_Brief_
Below are records; how many of their lines contain "return"? Reply with the number and no other words.

* * * * * * * * *

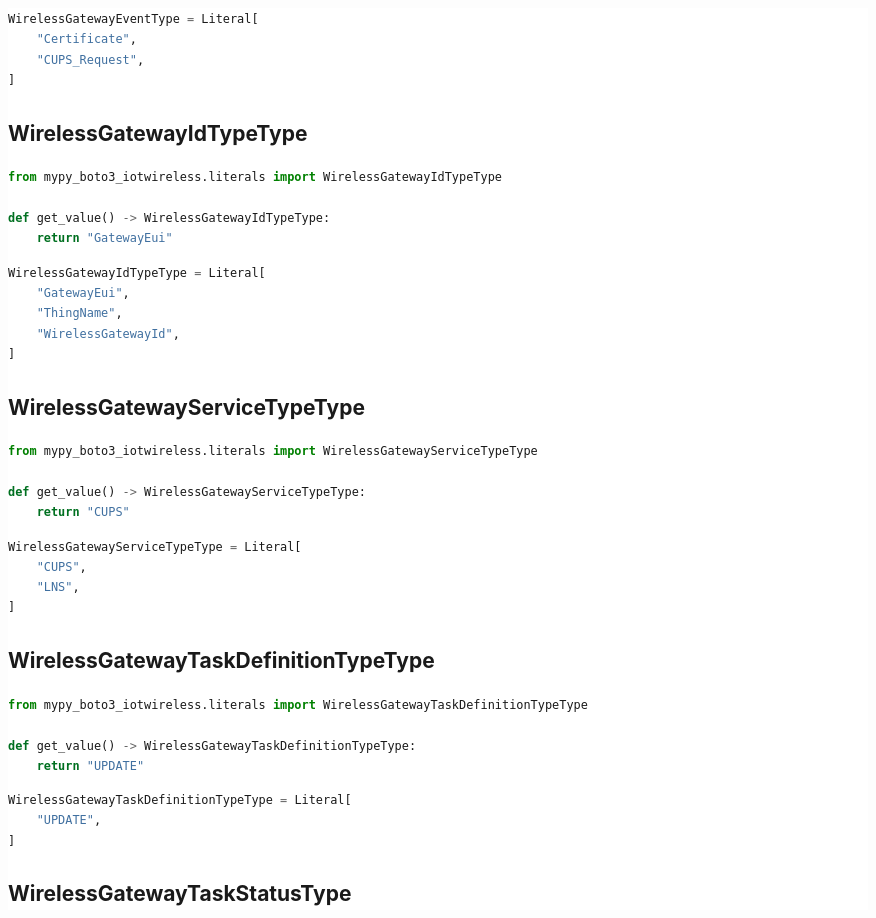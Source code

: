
 ```python title="Definition"
WirelessGatewayEventType = Literal[
    "Certificate",
    "CUPS_Request",
]
```
## WirelessGatewayIdTypeType

```python title="Usage Example"
from mypy_boto3_iotwireless.literals import WirelessGatewayIdTypeType

def get_value() -> WirelessGatewayIdTypeType:
    return "GatewayEui"
```

```python title="Definition"
WirelessGatewayIdTypeType = Literal[
    "GatewayEui",
    "ThingName",
    "WirelessGatewayId",
]
```
## WirelessGatewayServiceTypeType

```python title="Usage Example"
from mypy_boto3_iotwireless.literals import WirelessGatewayServiceTypeType

def get_value() -> WirelessGatewayServiceTypeType:
    return "CUPS"
```

```python title="Definition"
WirelessGatewayServiceTypeType = Literal[
    "CUPS",
    "LNS",
]
```
## WirelessGatewayTaskDefinitionTypeType

```python title="Usage Example"
from mypy_boto3_iotwireless.literals import WirelessGatewayTaskDefinitionTypeType

def get_value() -> WirelessGatewayTaskDefinitionTypeType:
    return "UPDATE"
```

```python title="Definition"
WirelessGatewayTaskDefinitionTypeType = Literal[
    "UPDATE",
]
```
## WirelessGatewayTaskStatusType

* * * * * * * * *

_Task answer_
3